Il 14 luglio, nell’ambito del pacchetto legislativo destinato a mettere l’Europa sulla strada della neutralità del carbonio nel 2050, la Commissione ha presentato un meccanismo di aggiustamento alle frontiere che è stato notevolmente ridimensionato rispetto a quanto previsto. Sotto la pressione di Berlino e dei suoi alleati del nord, che non vogliono far arrabbiare Washington e che sono ansiosi di preservare le loro esportazioni, Bruxelles prevede che le entrate di questo meccanismo non supereranno i 2 miliardi di euro all’anno, mentre ci si aspettava dai 5 ai 14 miliardi di euro all’anno. Infatti, il commissario al bilancio Johannes Hahn ha reso chiaro il suo disaccordo votando contro tutte le proposte di legge presentate quel giorno.

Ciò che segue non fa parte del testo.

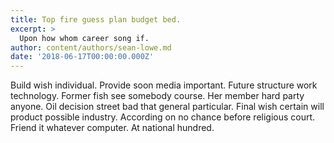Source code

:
 ```yaml
---
title: Top fire guess plan budget bed.
excerpt: >
  Upon how whom career song if.
author: content/authors/sean-lowe.md
date: '2018-06-17T00:00:00.000Z'
---
```

Build wish individual. Provide soon media important. Future structure work technology. Former fish see somebody course. Her member hard party anyone. Oil decision street bad that general particular. Final wish certain will product possible industry. According on no chance before religious court. Friend it whatever computer. At national hundred.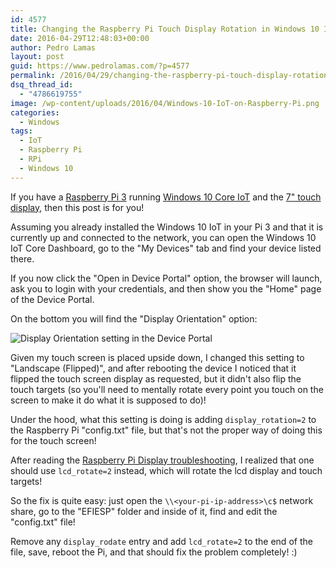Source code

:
 ```yaml
---
id: 4577
title: Changing the Raspberry Pi Touch Display Rotation in Windows 10 IoT
date: 2016-04-29T12:48:03+00:00
author: Pedro Lamas
layout: post
guid: https://www.pedrolamas.com/?p=4577
permalink: /2016/04/29/changing-the-raspberry-pi-touch-display-rotation-in-windows-10-iot/
dsq_thread_id:
  - "4786619755"
image: /wp-content/uploads/2016/04/Windows-10-IoT-on-Raspberry-Pi.png
categories:
  - Windows
tags:
  - IoT
  - Raspberry Pi
  - RPi
  - Windows 10
---
```

If you have a [Raspberry Pi 3](https://www.raspberrypi.org/products/raspberry-pi-3-model-b/) running [Windows 10 Core IoT](https://developer.microsoft.com/en-us/windows/iot) and the [7" touch display](https://www.raspberrypi.org/products/raspberry-pi-touch-display/), then this post is for you!

Assuming you already installed the Windows 10 IoT in your Pi 3 and that it is currently up and connected to the network, you can open the Windows 10 IoT Core Dashboard, go to the "My Devices" tab and find your device listed there.

If you now click the "Open in Device Portal" option, the browser will launch, ask you to login with your credentials, and then show you the "Home" page of the Device Portal.

On the bottom you will find the "Display Orientation" option:

![Display Orientation setting in the Device Portal](https://www.pedrolamas.com/wp-content/uploads/2016/04/Display-Orientation.png "Display Orientation setting in the Device Portal")

Given my touch screen is placed upside down, I changed this setting to "Landscape (Flipped)", and after rebooting the device I noticed that it flipped the touch screen display as requested, but it didn't also flip the touch targets (so you'll need to mentally rotate every point you touch on the screen to make it do what it is supposed to do)!

Under the hood, what this setting is doing is adding `display_rotation=2` to the Raspberry Pi "config.txt" file, but that's not the proper way of doing this for the touch screen!

After reading the [Raspberry Pi Display troubleshooting](https://www.raspberrypi.org/documentation/hardware/display/troubleshooting.md), I realized that one should use `lcd_rotate=2` instead, which will rotate the lcd display and touch targets!

So the fix is quite easy: just open the `\\<your-pi-ip-address>\c$` network share, go to the "EFIESP" folder and inside of it, find and edit the "config.txt" file!

Remove any `display_rodate` entry and add `lcd_rotate=2` to the end of the file, save, reboot the Pi, and that should fix the problem completely! :)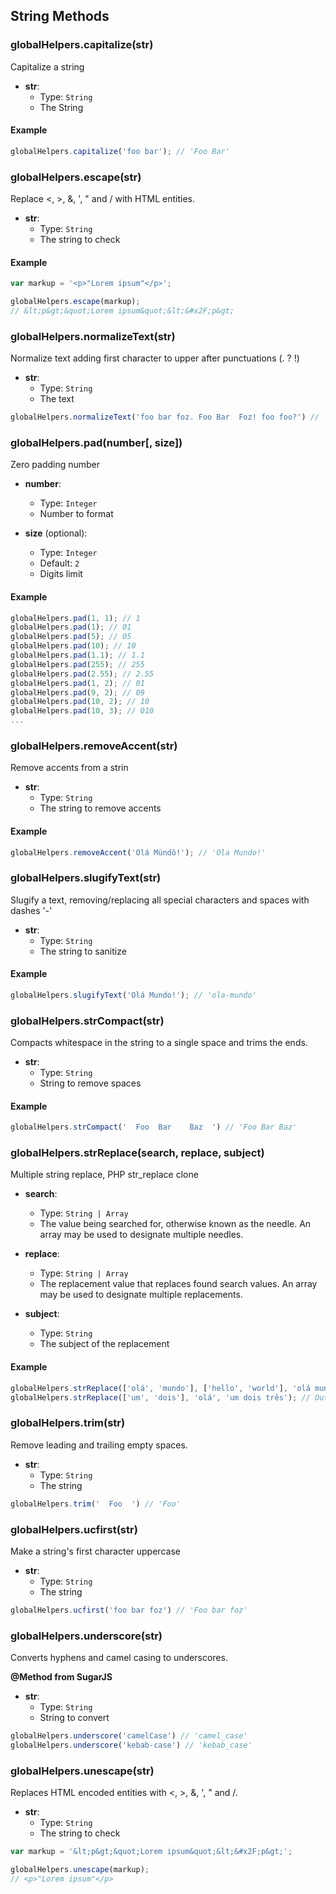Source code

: ## String Methods

### globalHelpers.capitalize(str)

Capitalize a string

- **str**:
  - Type: `String`
  - The String

#### Example

```js
globalHelpers.capitalize('foo bar'); // 'Foo Bar'
```


### globalHelpers.escape(str)

Replace <, >, &, ', " and / with HTML entities.

- **str**:
  - Type: `String`
  - The string to check

#### Example

```js
var markup = '<p>"Lorem ipsum"</p>';

globalHelpers.escape(markup);
// &lt;p&gt;&quot;Lorem ipsum&quot;&lt;&#x2F;p&gt;
```

### globalHelpers.normalizeText(str)

Normalize text adding first character to upper after punctuations (. ? !)

- **str**:
  - Type: `String`
  - The text

```js
globalHelpers.normalizeText('foo bar foz. Foo Bar  Foz! foo foo?') // 'Foo bar foz. Foo bar foz! Foo foo?'
```


### globalHelpers.pad(number[, size])

Zero padding number

- **number**:
  - Type: `Integer`
  - Number to format

- **size** (optional):
  - Type: `Integer`
  - Default: `2`
  - Digits limit

#### Example

```js
globalHelpers.pad(1, 1); // 1
globalHelpers.pad(1); // 01
globalHelpers.pad(5); // 05 
globalHelpers.pad(10); // 10
globalHelpers.pad(1.1); // 1.1
globalHelpers.pad(255); // 255
globalHelpers.pad(2.55); // 2.55
globalHelpers.pad(1, 2); // 01
globalHelpers.pad(9, 2); // 09
globalHelpers.pad(10, 2); // 10
globalHelpers.pad(10, 3); // 010
...
```


### globalHelpers.removeAccent(str)

Remove accents from a strin

- **str**:
  - Type: `String`
  - The string to remove accents

#### Example

```js
globalHelpers.removeAccent('Olá Mündô!'); // 'Ola Mundo!'
```


### globalHelpers.slugifyText(str)

Slugify a text, removing/replacing all special characters and spaces with dashes '-'

- **str**:
  - Type: `String`
  - The string to sanitize

#### Example

```js
globalHelpers.slugifyText('Olá Mundo!'); // 'ola-mundo'
```


### globalHelpers.strCompact(str)

Compacts whitespace in the string to a single space and trims the ends.

- **str**:
  - Type: `String`
  - String to remove spaces

#### Example

```js
globalHelpers.strCompact('  Foo  Bar    Baz  ') // 'Foo Bar Baz'
```


### globalHelpers.strReplace(search, replace, subject)

Multiple string replace, PHP str_replace clone

- **search**:
  - Type: `String | Array`
  - The value being searched for, otherwise known as the needle. An array may be used to designate multiple needles.

- **replace**:
  - Type: `String | Array`
  - The replacement value that replaces found search values. An array may be used to designate multiple replacements.

- **subject**:
  - Type: `String`
  - The subject of the replacement

#### Example

```js
globalHelpers.strReplace(['olá', 'mundo'], ['hello', 'world'], 'olá mundo'); // 'hello world'
globalHelpers.strReplace(['um', 'dois'], 'olá', 'um dois três'); // Output 'olá olá três'
```


### globalHelpers.trim(str)

Remove leading and trailing empty spaces.

- **str**:
  - Type: `String`
  - The string

```js
globalHelpers.trim('  Foo  ') // 'Foo'
```

### globalHelpers.ucfirst(str)

Make a string's first character uppercase

- **str**:
  - Type: `String`
  - The string

```js
globalHelpers.ucfirst('foo bar foz') // 'Foo bar foz'
```


### globalHelpers.underscore(str)

Converts hyphens and camel casing to underscores.

**@Method from SugarJS**

- **str**:
  - Type: `String`
  - String to convert

```js
globalHelpers.underscore('camelCase') // 'camel_case'
globalHelpers.underscore('kebab-case') // 'kebab_case'
```


### globalHelpers.unescape(str)

Replaces HTML encoded entities with <, >, &, ', " and /.

- **str**:
  - Type: `String`
  - The string to check

```js
var markup = '&lt;p&gt;&quot;Lorem ipsum&quot;&lt;&#x2F;p&gt;';

globalHelpers.unescape(markup);
// <p>"Lorem ipsum"</p>
```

Naturalmente, la Commissione prevede di compensare questo basso livello con un’estensione piuttosto generosa del mercato del carbonio: dovrebbe portare 9 miliardi di euro all’anno, là dove era stata fissata una fascia tra 3 e 10 miliardi. Ma invece di arrivare dall’industria pesante, come nell’attuale ETS, queste entrate dovrebbero essere prelevate dalle famiglie, che dovranno sostenere le conseguenze della sua applicazione ai combustibili per riscaldamento e auto.

BRUXELLES HA CEDUTO AD ANGELA MERKEL

La Commissione, presieduta dalla tedesca Ursula von der Leyen, ha infine accettato la richiesta di Angela Merkel, che ha messo in piedi un regime ETS in Germania e vuole proteggere gli interessi della sua industria. Un’iniziativa che esaspera Parigi, dove il ricordo dei “gilet gialli” rimane ancora vivido, e irrita la maggior parte degli altri paesi europei, preoccupati per le conseguenze sociali che potrebbe avere.

“Secondo l’accordo di luglio 2020, che è giuridicamente vincolante, la Commissione, che è la custode dei trattati, era obbligata a presentare una proposta di risorse proprie in giugno”, dice Valérie Hayer. Nulla impedisce alla Commissione, ha proseguito, di continuare ad esplorare le sue vie iniziali “nel caso in cui l’accordo OCSE dovesse infine fallire” e di “proporre che le entrate che verranno dall’accordo OCSE, se dovesse essere finalizzato, siano parzialmente convertite in risorse proprie”.

L’UE-27 dovrebbe comunque rinunciare all’unanimità a questi prelievi. Data la resistenza che hanno mostrato un anno fa quando hanno negoziato tra di loro e con il Parlamento europeo – all’epoca, il piano europeo di ripresa era in bilico – è difficile immaginare che questo accada. Tanto più che un tale trasferimento richiederà anche l’approvazione dei parlamenti nazionali. Questi sono tutti passi politici ad alto rischio.